Task brief =
For the data that follows, report how many lines contain the word "Wallet", and nothing else.

Material for this task =
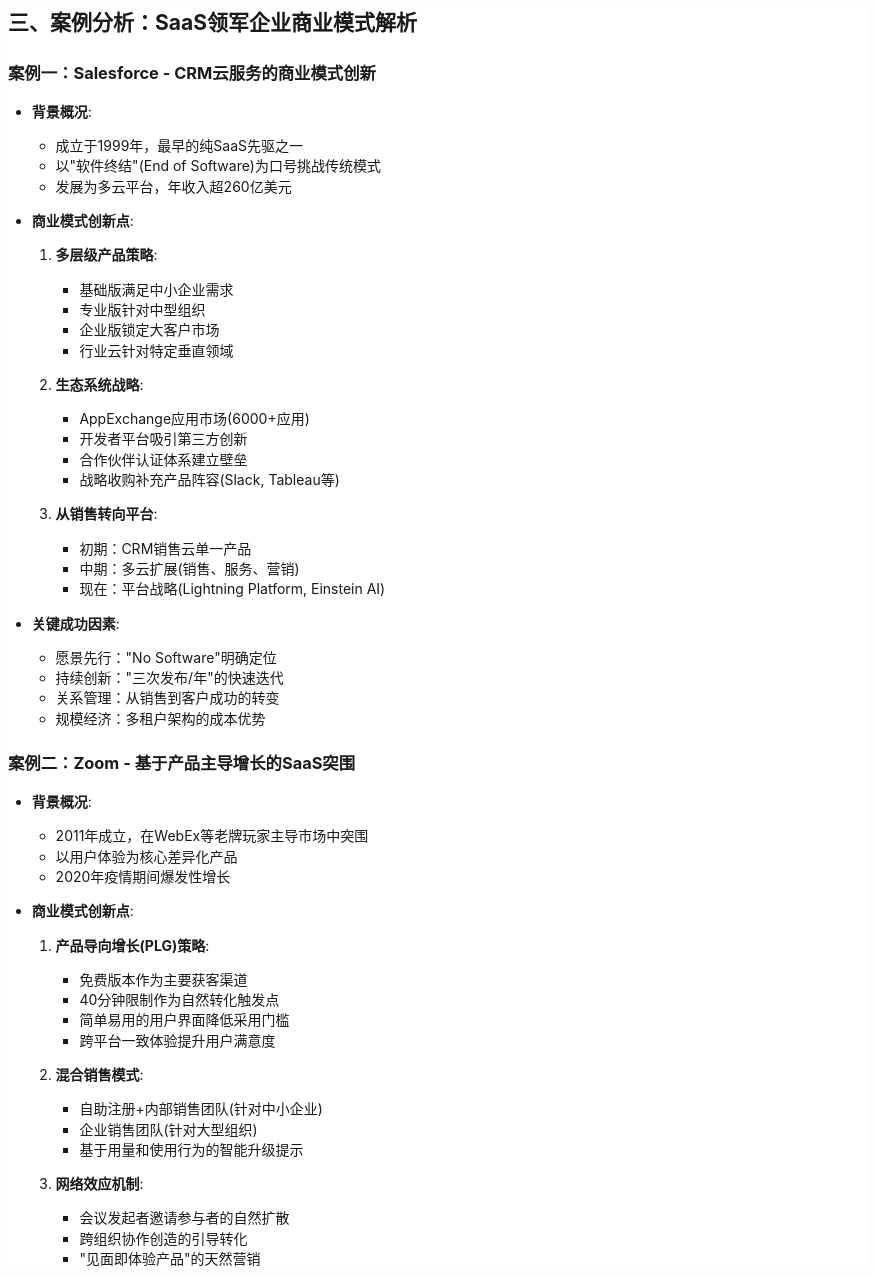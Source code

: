 ## 三、案例分析：SaaS领军企业商业模式解析

### 案例一：Salesforce - CRM云服务的商业模式创新
- **背景概况**:
  - 成立于1999年，最早的纯SaaS先驱之一
  - 以"软件终结"(End of Software)为口号挑战传统模式
  - 发展为多云平台，年收入超260亿美元

- **商业模式创新点**:
  1. **多层级产品策略**:
     - 基础版满足中小企业需求
     - 专业版针对中型组织
     - 企业版锁定大客户市场
     - 行业云针对特定垂直领域

  2. **生态系统战略**:
     - AppExchange应用市场(6000+应用)
     - 开发者平台吸引第三方创新
     - 合作伙伴认证体系建立壁垒
     - 战略收购补充产品阵容(Slack, Tableau等)

  3. **从销售转向平台**:
     - 初期：CRM销售云单一产品
     - 中期：多云扩展(销售、服务、营销)
     - 现在：平台战略(Lightning Platform, Einstein AI)

- **关键成功因素**:
  - 愿景先行："No Software"明确定位
  - 持续创新："三次发布/年"的快速迭代
  - 关系管理：从销售到客户成功的转变
  - 规模经济：多租户架构的成本优势

### 案例二：Zoom - 基于产品主导增长的SaaS突围
- **背景概况**:
  - 2011年成立，在WebEx等老牌玩家主导市场中突围
  - 以用户体验为核心差异化产品
  - 2020年疫情期间爆发性增长

- **商业模式创新点**:
  1. **产品导向增长(PLG)策略**:
     - 免费版本作为主要获客渠道
     - 40分钟限制作为自然转化触发点
     - 简单易用的用户界面降低采用门槛
     - 跨平台一致体验提升用户满意度

  2. **混合销售模式**:
     - 自助注册+内部销售团队(针对中小企业)
     - 企业销售团队(针对大型组织)
     - 基于用量和使用行为的智能升级提示

  3. **网络效应机制**:
     - 会议发起者邀请参与者的自然扩散
     - 跨组织协作创造的引导转化
     - "见面即体验产品"的天然营销
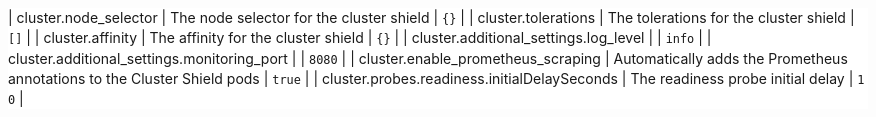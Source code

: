 | cluster.node_selector                                                                               | The node selector for the cluster shield                                                                                                                                                                                                                                                                                    | <code>{}</code>                                                                                                                                                                                                                                                                                                                                                                                                                              |
| cluster.tolerations                                                                                 | The tolerations for the cluster shield                                                                                                                                                                                                                                                                                      | <code>[]</code>                                                                                                                                                                                                                                                                                                                                                                                                                              |
| cluster.affinity                                                                                    | The affinity for the cluster shield                                                                                                                                                                                                                                                                                         | <code>{}</code>                                                                                                                                                                                                                                                                                                                                                                                                                              |
| cluster.additional_settings.log_level                                                               |                                                                                                                                                                                                                                                                                                                             | <code>info</code>                                                                                                                                                                                                                                                                                                                                                                                                                            |
| cluster.additional_settings.monitoring_port                                                         |                                                                                                                                                                                                                                                                                                                             | <code>8080</code>                                                                                                                                                                                                                                                                                                                                                                                                                            |
| cluster.enable_prometheus_scraping                                                                  | Automatically adds the Prometheus annotations to the Cluster Shield pods                                                                                                                                                                                                                                                    | <code>true</code>                                                                                                                                                                                                                                                                                                                                                                                                                            |
| cluster.probes.readiness.initialDelaySeconds                                                        | The readiness probe initial delay                                                                                                                                                                                                                                                                                           | <code>10</code>                                                                                                                                                                                                                                                                                                                                                                                                                              |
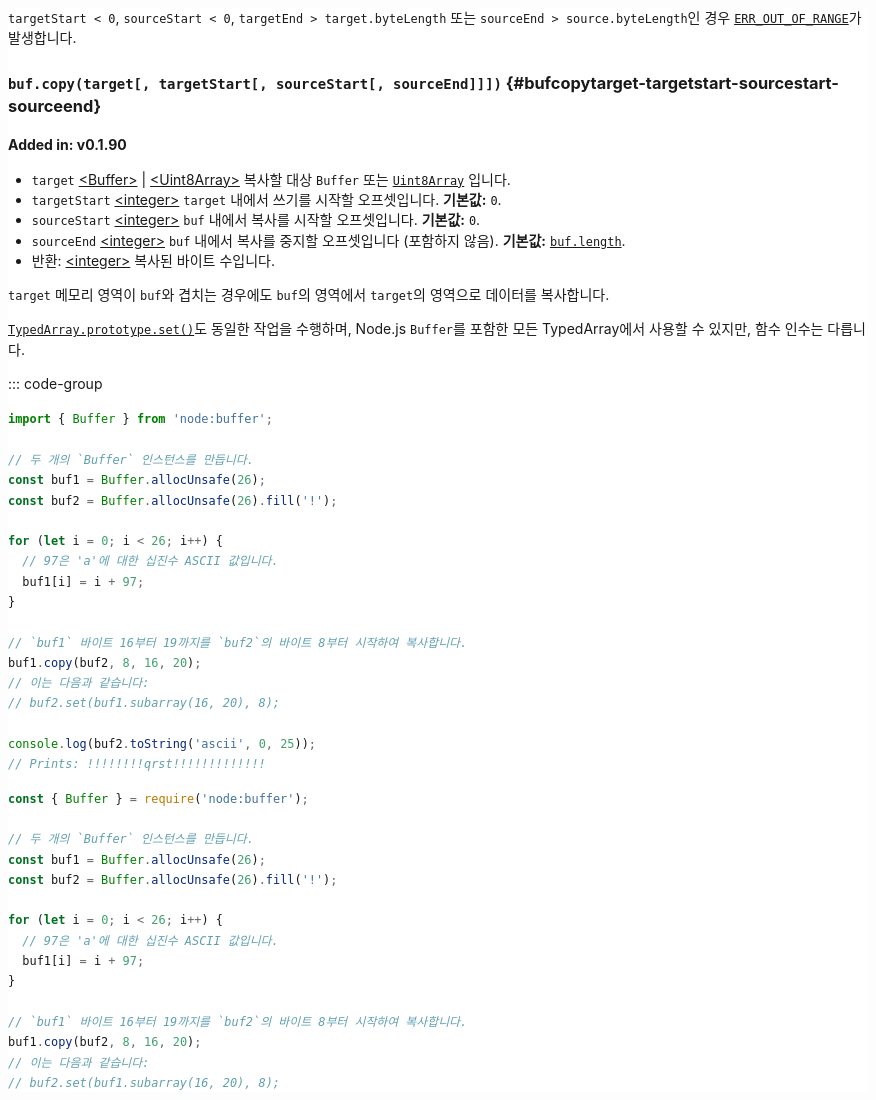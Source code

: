 `targetStart < 0`, `sourceStart < 0`, `targetEnd > target.byteLength` 또는 `sourceEnd > source.byteLength`인 경우 [`ERR_OUT_OF_RANGE`](/ko/nodejs/api/errors#err_out_of_range)가 발생합니다.


### `buf.copy(target[, targetStart[, sourceStart[, sourceEnd]]])` {#bufcopytarget-targetstart-sourcestart-sourceend}

**Added in: v0.1.90**

- `target` [\<Buffer\>](/ko/nodejs/api/buffer#class-buffer) | [\<Uint8Array\>](https://developer.mozilla.org/en-US/docs/Web/JavaScript/Reference/Global_Objects/Uint8Array) 복사할 대상 `Buffer` 또는 [`Uint8Array`](https://developer.mozilla.org/en-US/docs/Web/JavaScript/Reference/Global_Objects/Uint8Array) 입니다.
- `targetStart` [\<integer\>](https://developer.mozilla.org/en-US/docs/Web/JavaScript/Data_structures#Number_type) `target` 내에서 쓰기를 시작할 오프셋입니다. **기본값:** `0`.
- `sourceStart` [\<integer\>](https://developer.mozilla.org/en-US/docs/Web/JavaScript/Data_structures#Number_type) `buf` 내에서 복사를 시작할 오프셋입니다. **기본값:** `0`.
- `sourceEnd` [\<integer\>](https://developer.mozilla.org/en-US/docs/Web/JavaScript/Data_structures#Number_type) `buf` 내에서 복사를 중지할 오프셋입니다 (포함하지 않음). **기본값:** [`buf.length`](/ko/nodejs/api/buffer#buflength).
- 반환: [\<integer\>](https://developer.mozilla.org/en-US/docs/Web/JavaScript/Data_structures#Number_type) 복사된 바이트 수입니다.

`target` 메모리 영역이 `buf`와 겹치는 경우에도 `buf`의 영역에서 `target`의 영역으로 데이터를 복사합니다.

[`TypedArray.prototype.set()`](https://developer.mozilla.org/en-US/docs/Web/JavaScript/Reference/Global_Objects/TypedArray/set)도 동일한 작업을 수행하며, Node.js `Buffer`를 포함한 모든 TypedArray에서 사용할 수 있지만, 함수 인수는 다릅니다.

::: code-group
```js [ESM]
import { Buffer } from 'node:buffer';

// 두 개의 `Buffer` 인스턴스를 만듭니다.
const buf1 = Buffer.allocUnsafe(26);
const buf2 = Buffer.allocUnsafe(26).fill('!');

for (let i = 0; i < 26; i++) {
  // 97은 'a'에 대한 십진수 ASCII 값입니다.
  buf1[i] = i + 97;
}

// `buf1` 바이트 16부터 19까지를 `buf2`의 바이트 8부터 시작하여 복사합니다.
buf1.copy(buf2, 8, 16, 20);
// 이는 다음과 같습니다:
// buf2.set(buf1.subarray(16, 20), 8);

console.log(buf2.toString('ascii', 0, 25));
// Prints: !!!!!!!!qrst!!!!!!!!!!!!!
```

```js [CJS]
const { Buffer } = require('node:buffer');

// 두 개의 `Buffer` 인스턴스를 만듭니다.
const buf1 = Buffer.allocUnsafe(26);
const buf2 = Buffer.allocUnsafe(26).fill('!');

for (let i = 0; i < 26; i++) {
  // 97은 'a'에 대한 십진수 ASCII 값입니다.
  buf1[i] = i + 97;
}

// `buf1` 바이트 16부터 19까지를 `buf2`의 바이트 8부터 시작하여 복사합니다.
buf1.copy(buf2, 8, 16, 20);
// 이는 다음과 같습니다:
// buf2.set(buf1.subarray(16, 20), 8);
```
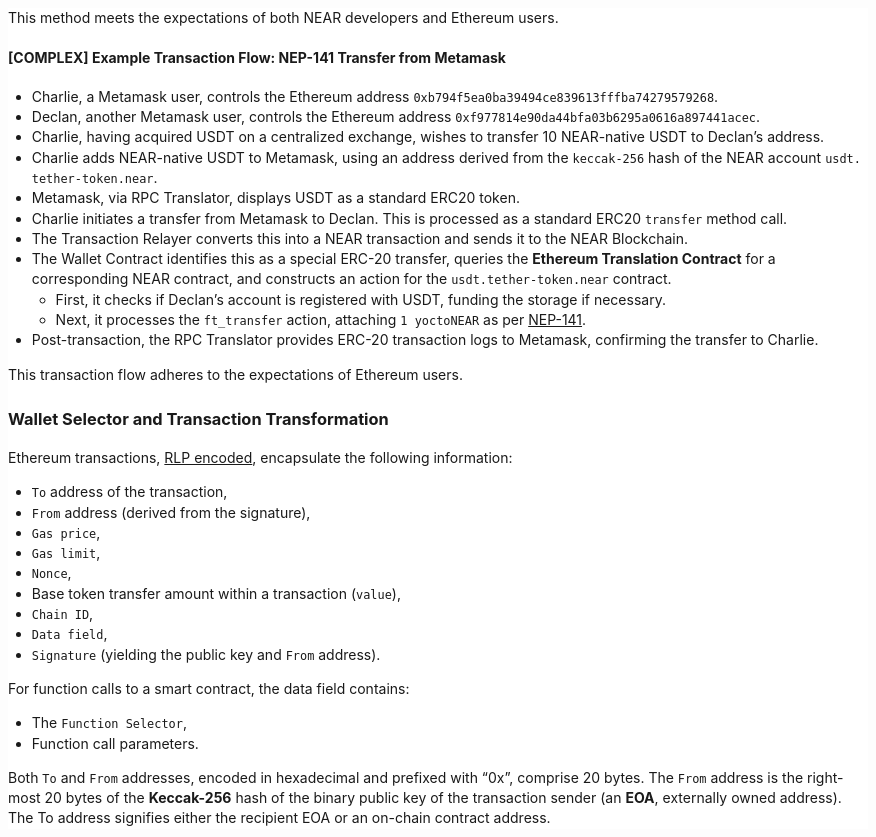 This method meets the expectations of both NEAR developers and Ethereum users.

#### [COMPLEX] Example Transaction Flow: NEP-141 Transfer from Metamask

- Charlie, a Metamask user, controls the Ethereum address `0xb794f5ea0ba39494ce839613fffba74279579268`.
- Declan, another Metamask user, controls the Ethereum address `0xf977814e90da44bfa03b6295a0616a897441acec`.
- Charlie, having acquired USDT on a centralized exchange, wishes to transfer 10 NEAR-native USDT to Declan’s address.
- Charlie adds NEAR-native USDT to Metamask, using an address derived from the `keccak-256` hash of the NEAR account `usdt.tether-token.near`.
- Metamask, via RPC Translator, displays USDT as a standard ERC20 token.
- Charlie initiates a transfer from Metamask to Declan. This is processed as a standard ERC20 `transfer` method call.
- The Transaction Relayer converts this into a NEAR transaction and sends it to the NEAR Blockchain.
- The Wallet Contract identifies this as a special ERC-20 transfer, queries the **Ethereum Translation Contract** for a corresponding NEAR contract, and constructs an action for the `usdt.tether-token.near` contract.
  - First, it checks if Declan’s account is registered with USDT, funding the storage if necessary.
  - Next, it processes the `ft_transfer` action, attaching `1 yoctoNEAR` as per [NEP-141](https://nomicon.io/Standards/Tokens/FungibleToken/Core).
- Post-transaction, the RPC Translator provides ERC-20 transaction logs to Metamask, confirming the transfer to Charlie.

This transaction flow adheres to the expectations of Ethereum users.

### Wallet Selector and Transaction Transformation

Ethereum transactions, [RLP encoded](https://ethereum.org/en/developers/docs/data-structures-and-encoding/rlp/), encapsulate the following information:

- `To` address of the transaction,
- `From` address (derived from the signature),
- `Gas price`,
- `Gas limit`,
- `Nonce`,
- Base token transfer amount within a transaction (`value`),
- `Chain ID`,
- `Data field`,
- `Signature` (yielding the public key and `From` address).

For function calls to a smart contract, the data field contains:

- The `Function Selector`,
- Function call parameters.

Both `To` and `From` addresses, encoded in hexadecimal and prefixed with “0x”, comprise 20 bytes. The `From` address is the right-most 20 bytes of the **Keccak-256** hash of the binary public key of the transaction sender (an **EOA**, externally owned address). The To address signifies either the recipient EOA or an on-chain contract address.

Reply to the exercise =
2